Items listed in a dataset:
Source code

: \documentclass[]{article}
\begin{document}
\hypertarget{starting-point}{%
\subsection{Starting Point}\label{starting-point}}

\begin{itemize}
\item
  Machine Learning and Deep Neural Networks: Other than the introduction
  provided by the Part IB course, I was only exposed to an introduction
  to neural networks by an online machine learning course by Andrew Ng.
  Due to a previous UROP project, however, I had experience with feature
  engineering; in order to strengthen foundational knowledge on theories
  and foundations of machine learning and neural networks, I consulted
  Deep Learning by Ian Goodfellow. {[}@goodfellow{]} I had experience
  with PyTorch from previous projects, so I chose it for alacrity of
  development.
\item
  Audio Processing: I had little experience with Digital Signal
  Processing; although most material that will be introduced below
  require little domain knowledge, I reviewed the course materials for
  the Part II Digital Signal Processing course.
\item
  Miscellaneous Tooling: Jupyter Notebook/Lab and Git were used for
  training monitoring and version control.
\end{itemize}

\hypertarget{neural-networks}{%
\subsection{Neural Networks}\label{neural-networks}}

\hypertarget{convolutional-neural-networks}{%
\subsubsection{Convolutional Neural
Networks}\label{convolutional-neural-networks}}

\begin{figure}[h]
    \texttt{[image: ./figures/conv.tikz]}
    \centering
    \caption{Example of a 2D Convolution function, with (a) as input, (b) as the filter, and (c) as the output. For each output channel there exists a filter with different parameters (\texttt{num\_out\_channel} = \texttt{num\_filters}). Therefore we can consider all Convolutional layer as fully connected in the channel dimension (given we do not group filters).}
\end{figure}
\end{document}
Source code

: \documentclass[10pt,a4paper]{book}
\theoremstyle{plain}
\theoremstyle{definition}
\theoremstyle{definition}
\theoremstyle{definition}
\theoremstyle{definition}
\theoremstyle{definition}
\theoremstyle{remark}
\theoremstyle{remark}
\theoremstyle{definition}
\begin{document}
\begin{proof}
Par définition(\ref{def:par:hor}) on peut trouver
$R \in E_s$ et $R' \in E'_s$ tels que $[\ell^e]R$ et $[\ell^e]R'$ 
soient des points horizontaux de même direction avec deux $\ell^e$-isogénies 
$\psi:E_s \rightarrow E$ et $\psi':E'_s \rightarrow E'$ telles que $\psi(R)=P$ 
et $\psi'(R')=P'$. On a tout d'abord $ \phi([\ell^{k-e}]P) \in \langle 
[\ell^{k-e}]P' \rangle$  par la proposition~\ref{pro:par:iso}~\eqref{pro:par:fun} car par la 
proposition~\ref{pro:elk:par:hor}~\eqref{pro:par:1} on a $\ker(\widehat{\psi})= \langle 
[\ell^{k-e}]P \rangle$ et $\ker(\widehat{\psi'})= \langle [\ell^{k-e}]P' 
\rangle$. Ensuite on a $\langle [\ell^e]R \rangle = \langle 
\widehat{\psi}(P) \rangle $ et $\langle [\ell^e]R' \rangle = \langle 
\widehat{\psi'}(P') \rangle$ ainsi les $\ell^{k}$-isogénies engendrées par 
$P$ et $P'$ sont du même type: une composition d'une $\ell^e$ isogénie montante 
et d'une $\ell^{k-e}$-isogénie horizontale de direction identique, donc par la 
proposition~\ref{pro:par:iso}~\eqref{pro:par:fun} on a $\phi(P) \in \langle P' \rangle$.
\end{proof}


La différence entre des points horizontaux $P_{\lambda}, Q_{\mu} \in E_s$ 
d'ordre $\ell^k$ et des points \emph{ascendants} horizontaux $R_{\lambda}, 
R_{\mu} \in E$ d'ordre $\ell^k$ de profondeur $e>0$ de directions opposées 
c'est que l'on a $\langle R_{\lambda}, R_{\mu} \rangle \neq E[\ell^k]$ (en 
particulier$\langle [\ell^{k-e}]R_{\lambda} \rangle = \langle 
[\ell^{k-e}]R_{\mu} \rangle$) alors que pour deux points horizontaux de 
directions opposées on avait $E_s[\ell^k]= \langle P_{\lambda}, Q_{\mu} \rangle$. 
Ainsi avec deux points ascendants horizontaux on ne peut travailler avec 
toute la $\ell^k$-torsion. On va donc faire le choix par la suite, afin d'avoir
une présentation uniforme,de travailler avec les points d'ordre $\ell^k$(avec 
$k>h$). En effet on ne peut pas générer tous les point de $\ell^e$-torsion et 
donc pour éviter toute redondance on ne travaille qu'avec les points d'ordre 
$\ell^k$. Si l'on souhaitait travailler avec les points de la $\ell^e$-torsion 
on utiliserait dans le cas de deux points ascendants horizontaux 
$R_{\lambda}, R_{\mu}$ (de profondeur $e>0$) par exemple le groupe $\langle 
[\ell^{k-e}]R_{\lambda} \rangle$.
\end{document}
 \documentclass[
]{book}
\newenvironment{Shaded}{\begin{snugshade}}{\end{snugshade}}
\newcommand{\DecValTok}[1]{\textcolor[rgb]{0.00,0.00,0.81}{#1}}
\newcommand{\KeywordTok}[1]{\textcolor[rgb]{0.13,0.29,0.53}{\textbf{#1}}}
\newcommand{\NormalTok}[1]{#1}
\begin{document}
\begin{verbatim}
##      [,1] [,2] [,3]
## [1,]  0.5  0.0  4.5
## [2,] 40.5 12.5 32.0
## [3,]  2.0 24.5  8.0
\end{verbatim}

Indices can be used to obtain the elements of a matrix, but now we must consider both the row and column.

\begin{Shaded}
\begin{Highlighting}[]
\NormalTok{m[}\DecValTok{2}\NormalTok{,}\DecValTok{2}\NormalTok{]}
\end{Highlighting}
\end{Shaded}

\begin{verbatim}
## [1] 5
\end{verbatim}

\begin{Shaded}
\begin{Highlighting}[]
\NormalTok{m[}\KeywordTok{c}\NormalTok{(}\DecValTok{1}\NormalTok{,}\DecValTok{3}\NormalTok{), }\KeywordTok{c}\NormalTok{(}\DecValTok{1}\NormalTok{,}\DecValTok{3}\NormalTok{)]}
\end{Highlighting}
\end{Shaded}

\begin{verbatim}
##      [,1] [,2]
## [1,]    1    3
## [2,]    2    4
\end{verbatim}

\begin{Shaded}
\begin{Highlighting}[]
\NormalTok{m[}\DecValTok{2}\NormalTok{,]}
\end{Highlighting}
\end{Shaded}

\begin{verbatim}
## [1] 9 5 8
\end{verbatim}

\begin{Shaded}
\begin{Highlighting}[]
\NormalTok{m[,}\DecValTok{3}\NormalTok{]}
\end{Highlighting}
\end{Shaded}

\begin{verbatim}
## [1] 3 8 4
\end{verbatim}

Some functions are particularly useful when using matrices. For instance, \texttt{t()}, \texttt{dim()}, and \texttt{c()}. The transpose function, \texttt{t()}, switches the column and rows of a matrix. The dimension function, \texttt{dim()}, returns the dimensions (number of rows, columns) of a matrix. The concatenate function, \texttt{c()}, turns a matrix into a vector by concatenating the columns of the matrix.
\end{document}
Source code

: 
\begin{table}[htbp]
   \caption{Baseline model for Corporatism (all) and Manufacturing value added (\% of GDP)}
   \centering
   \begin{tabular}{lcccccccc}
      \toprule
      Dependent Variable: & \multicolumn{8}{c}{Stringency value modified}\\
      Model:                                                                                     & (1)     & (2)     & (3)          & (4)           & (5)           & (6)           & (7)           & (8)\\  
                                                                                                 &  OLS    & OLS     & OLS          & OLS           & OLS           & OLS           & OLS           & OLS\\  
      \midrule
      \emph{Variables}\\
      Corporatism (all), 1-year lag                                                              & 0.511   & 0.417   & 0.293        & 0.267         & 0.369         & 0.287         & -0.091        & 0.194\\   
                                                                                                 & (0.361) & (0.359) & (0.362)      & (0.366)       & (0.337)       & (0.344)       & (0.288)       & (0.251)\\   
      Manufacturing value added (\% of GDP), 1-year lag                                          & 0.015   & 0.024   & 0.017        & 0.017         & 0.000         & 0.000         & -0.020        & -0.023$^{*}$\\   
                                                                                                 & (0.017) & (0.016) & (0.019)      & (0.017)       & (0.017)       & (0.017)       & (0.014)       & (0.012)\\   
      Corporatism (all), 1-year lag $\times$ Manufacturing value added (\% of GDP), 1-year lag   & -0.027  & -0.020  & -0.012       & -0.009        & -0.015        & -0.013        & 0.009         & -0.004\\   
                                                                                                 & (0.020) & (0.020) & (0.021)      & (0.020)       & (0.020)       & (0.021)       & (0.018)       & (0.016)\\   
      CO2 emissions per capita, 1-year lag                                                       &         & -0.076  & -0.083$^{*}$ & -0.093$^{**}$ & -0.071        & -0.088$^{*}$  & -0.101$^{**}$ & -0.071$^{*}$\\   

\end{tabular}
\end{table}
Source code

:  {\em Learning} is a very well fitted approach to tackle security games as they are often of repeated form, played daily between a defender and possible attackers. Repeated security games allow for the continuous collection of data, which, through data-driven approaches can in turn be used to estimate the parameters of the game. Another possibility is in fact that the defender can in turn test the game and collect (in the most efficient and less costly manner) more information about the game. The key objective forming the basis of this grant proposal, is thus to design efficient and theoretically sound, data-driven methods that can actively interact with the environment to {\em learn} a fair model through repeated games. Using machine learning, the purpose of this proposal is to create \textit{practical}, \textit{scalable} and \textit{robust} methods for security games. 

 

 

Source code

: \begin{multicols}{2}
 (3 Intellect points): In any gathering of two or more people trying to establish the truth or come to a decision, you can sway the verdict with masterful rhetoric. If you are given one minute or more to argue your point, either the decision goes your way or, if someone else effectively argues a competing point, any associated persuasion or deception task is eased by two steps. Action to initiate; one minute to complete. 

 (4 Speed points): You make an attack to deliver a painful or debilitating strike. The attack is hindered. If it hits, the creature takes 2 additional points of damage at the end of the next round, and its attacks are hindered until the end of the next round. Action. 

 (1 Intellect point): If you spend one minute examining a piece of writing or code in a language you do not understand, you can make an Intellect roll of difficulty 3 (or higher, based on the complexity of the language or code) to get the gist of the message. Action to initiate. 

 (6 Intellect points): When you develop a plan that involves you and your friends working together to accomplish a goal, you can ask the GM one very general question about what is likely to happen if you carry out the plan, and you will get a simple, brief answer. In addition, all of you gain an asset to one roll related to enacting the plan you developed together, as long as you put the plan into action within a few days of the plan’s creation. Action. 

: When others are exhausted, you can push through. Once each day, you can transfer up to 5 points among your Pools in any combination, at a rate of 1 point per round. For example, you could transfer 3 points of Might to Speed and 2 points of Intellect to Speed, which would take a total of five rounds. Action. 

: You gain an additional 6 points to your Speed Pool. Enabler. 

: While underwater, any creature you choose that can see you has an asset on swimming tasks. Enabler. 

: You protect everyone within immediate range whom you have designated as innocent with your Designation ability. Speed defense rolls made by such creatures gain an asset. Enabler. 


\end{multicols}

■ WORK TASK: Transcribe only the lines from the beginning of the entries to the line with "Due to a previous", inclusive, exactly as written.

■ ANSWER BOX:
Source code

: \documentclass[]{article}
\begin{document}
\hypertarget{starting-point}{%
\subsection{Starting Point}\label{starting-point}}

\begin{itemize}
\item
  Machine Learning and Deep Neural Networks: Other than the introduction
  provided by the Part IB course, I was only exposed to an introduction
  to neural networks by an online machine learning course by Andrew Ng.
  Due to a previous UROP project, however, I had experience with feature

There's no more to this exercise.